Eğer diyor bir Youtuber "birazdan yapacağım testin sonucu pozitif çıkarsa bilin ki o dizi yaz dizisidir." Tabi başlıyor semptomları saymaya ve o belirti dizide varsa karşısına kocaman bir tik atıyor. Biz de tabi buna benzer bir testle başlarsak, kitap hakkında genel bir kanı oluşabilir.
Kitap sürükleyici mi? ✔️(dinnn sesi)
Kitap akıcı ve açık mı? ✔️(dinnn sesi)
Kitapta merak öğesi bolca kullanılmış mı? ✔️(dinnn sesi)
Kitapta tüm yollar dönüp dolaşıp aşka varıyor mu? ✔️(dinnn sesi)
Kitapta uzun uzun betimlemeler ve okuyucuyu yoran uzun cümleler var mı? ❌(dızzt sesi)
Kitabımız tüm belirtileri gösterdiğine göre teşhisi koyabiliriz artık. Bu kitap okuyucu için "Beni harbiden çok SARdı" diyeceği bir kitap. Çünkü okuyucuyu SARan kitap, Sürükleyici-Akıcı-Roman üçlüsünün ilk harfleridir de ondan.

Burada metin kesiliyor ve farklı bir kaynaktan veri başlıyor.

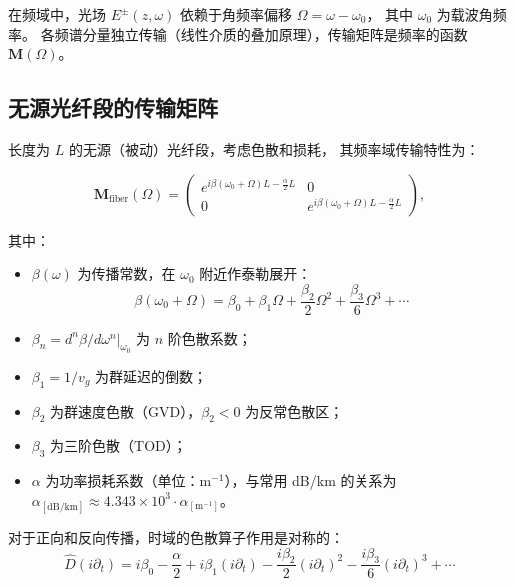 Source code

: \documentclass[11pt,a4paper]{ctexart}
\begin{document}
在频域中，光场 $E^\pm(z, \omega)$ 依赖于角频率偏移 $\Omega = \omega - \omega_0$，
其中 $\omega_0$ 为载波角频率。
各频谱分量独立传输（线性介质的叠加原理），传输矩阵是频率的函数 $\mathbf{M}(\Omega)$。

\subsection{无源光纤段的传输矩阵}

长度为 $L$ 的无源（被动）光纤段，考虑色散和损耗，
其频率域传输特性为：

\begin{equation}
  \mathbf{M}_{\text{fiber}}(\Omega) =
  \begin{pmatrix}
    e^{i\beta(\omega_0+\Omega)L - \frac{\alpha}{2}L} & 0 \\[4pt]
    0 & e^{i\beta(\omega_0+\Omega)L - \frac{\alpha}{2}L}
  \end{pmatrix},
  \label{eq:M_fiber}
\end{equation}

其中：
\begin{itemize}
  \item $\beta(\omega)$ 为传播常数，在 $\omega_0$ 附近作泰勒展开：
        \begin{equation}
          \beta(\omega_0 + \Omega) = \beta_0 + \beta_1\Omega + \frac{\beta_2}{2}\Omega^2 + \frac{\beta_3}{6}\Omega^3 + \cdots
          \label{eq:beta_expansion}
        \end{equation}
  \item $\beta_n = d^n\beta/d\omega^n|_{\omega_0}$ 为 $n$ 阶色散系数；
  \item $\beta_1 = 1/v_g$ 为群延迟的倒数；
  \item $\beta_2$ 为群速度色散（GVD），$\beta_2 < 0$ 为反常色散区；
  \item $\beta_3$ 为三阶色散（TOD）；
  \item $\alpha$ 为功率损耗系数（单位：m$^{-1}$），与常用 dB/km 的关系为
        $\alpha_{[\text{dB/km}]} \approx 4.343 \times 10^3 \cdot \alpha_{[\text{m}^{-1}]}$。
\end{itemize}

对于正向和反向传播，时域的色散算子作用是对称的：
\begin{equation}
  \hat{D}(i\partial_t) = i\beta_0 - \frac{\alpha}{2}
  + i\beta_1 (i\partial_t)
  - \frac{i\beta_2}{2}(i\partial_t)^2
  - \frac{i\beta_3}{6}(i\partial_t)^3 + \cdots
  \label{eq:dispersion_operator}
\end{equation}
\end{document}
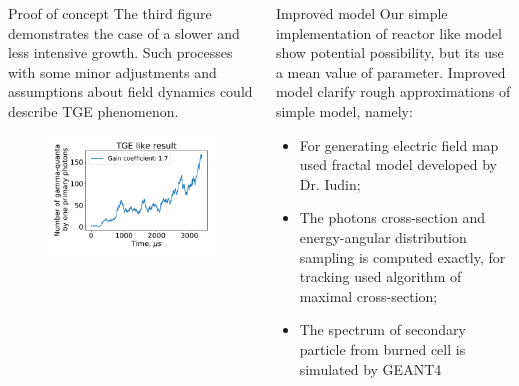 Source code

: \documentclass[final,hyperref={pdfpagelabels=false}]{beamer}
\begin{document}
\begin{frame}{}
\begin{columns}[t]
\begin{column}{0.32\linewidth}
\begin{block}{Proof of concept}
                The third figure demonstrates the case of a slower and less intensive growth. Such processes with some minor adjustments and assumptions about field dynamics could describe TGE phenomenon.
				\begin{figure}[htb]
					\centering
					\includegraphics[width=1\columnwidth]{proofTGE.pdf}
				\end{figure}
			\end{block}
			                
			
			                
		\end{column}%
		            
		\begin{column}{0.32\linewidth}
			                
			\begin{block}{Improved model}
                Our simple implementation of reactor like model show potential possibility, but its use a mean value of parameter. 
				Improved model clarify  rough approximations of simple model, namely:
				\begin{itemize}
					\item For generating electric field map used fractal model developed by Dr. Iudin; ~\cite{Iudin:2018}
					\item The photons cross-section and energy-angular distribution sampling  is computed exactly, for tracking used algorithm of maximal cross-section;
					\item The spectrum of secondary particle from burned cell is simulated by GEANT4~\cite{ALLISON2016186}
					

\end{itemize}
\end{block}
\end{column}
\end{columns}
\end{frame}
\end{document}
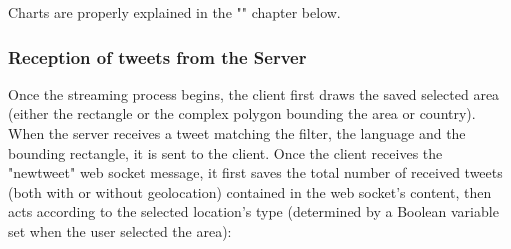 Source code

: \documentclass[a4paper,11pt]{report}
\begin{document}
Charts are properly explained in the "" chapter below.
\newpage

\subsubsection{Reception of tweets from the Server}
\label{receptionOftweetsFromTheServer}
Once the streaming process begins, the client first draws the saved selected area (either the rectangle or the complex polygon bounding the area or country). When the server receives a tweet matching the filter, the language and the bounding rectangle, it is sent to the client. Once the client receives the "newtweet" web socket message, it first saves the total number of received tweets (both with or without geolocation) contained in the web socket's content, then acts according to the selected location's type (determined by a Boolean variable set when the user selected the area):
\end{document}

Evet her ne kadar teşhisi gayrı ilmi yollarla kaçak olarak koyduksak da kitap genel olarak böyle. Konusuna, içeriğine hiç girmeye gerek yok. Gerçek ve kurgu harmanlanmış, okuyucuya sunulmuş. Tabi yukarıdaki semptomlarda gördüğümüz üzere aşk olayların merkezinde. Bu noktada okuyucu, tarihi gerçeklikler ile aşkın duygusal boyutları arasında savrulabilir. Ve sıklıkla kurgunun içine serpiştirilmiş bilgiler, onu kimi yerde romanın dışına sürükleyebilir. Hani şuna mı kızayım, bunu mu araştırayım, ona mı üzüleyim gibi gitgeller yahut gelgitler yaşayabilir. Ayrıca uyanık okuyucu verilen bilgileri netten araştırabilir. Mesela kitapta alıntı içinde yer alan Milli Emniyet Teşkilatı'nın aslında olmadığını onun yerine Milli Emniyet Hizmeti'nin olduğunu görecektir. Yani 2 günde bitireceğine 4 günde bitirebilir kitabı. Roman boyunca yazara bir yönden kızıyordum. Şöyle ki, kahramanı özgür bırakmıyordu. Sık sık başkarakteri susturup adeta kendisi konuşuyordu. Yani Maya'nın sesi değil de, Livaneli'nin sesini duyuyordum satırlar arasında. Bunu da kendisi "çünkü bu ustaca bir kitap yazma girişimi değil, bir iç dökme" cümlesiyle açıklamış oluyordu bir nebze. Kitap elbette yazarın da demesi gibi, edebi nitelik kaygısıyla yazılmamış, samimi, içten. Son olarak hani Mevlana ve Yunus Emre arasında geçen bir diyalog anlatılır ya Yunus Emre, Mevlana'ya Mesnevi'de sözü çok uzattığını söylemiş de peşinden şunu eklemiş: Ete kemiğe büründüm/Yunus diye göründüm. Bu 481 sayfalık kitabın da ete kemiğe bürünen cümlesi benim için şu oldu: "Yılanlarla, akreplerle, tehlikeli kuyularla dolu arka bahçede oynamasına izin verilmeyen çocuklar gibiydik." İyi okumalar.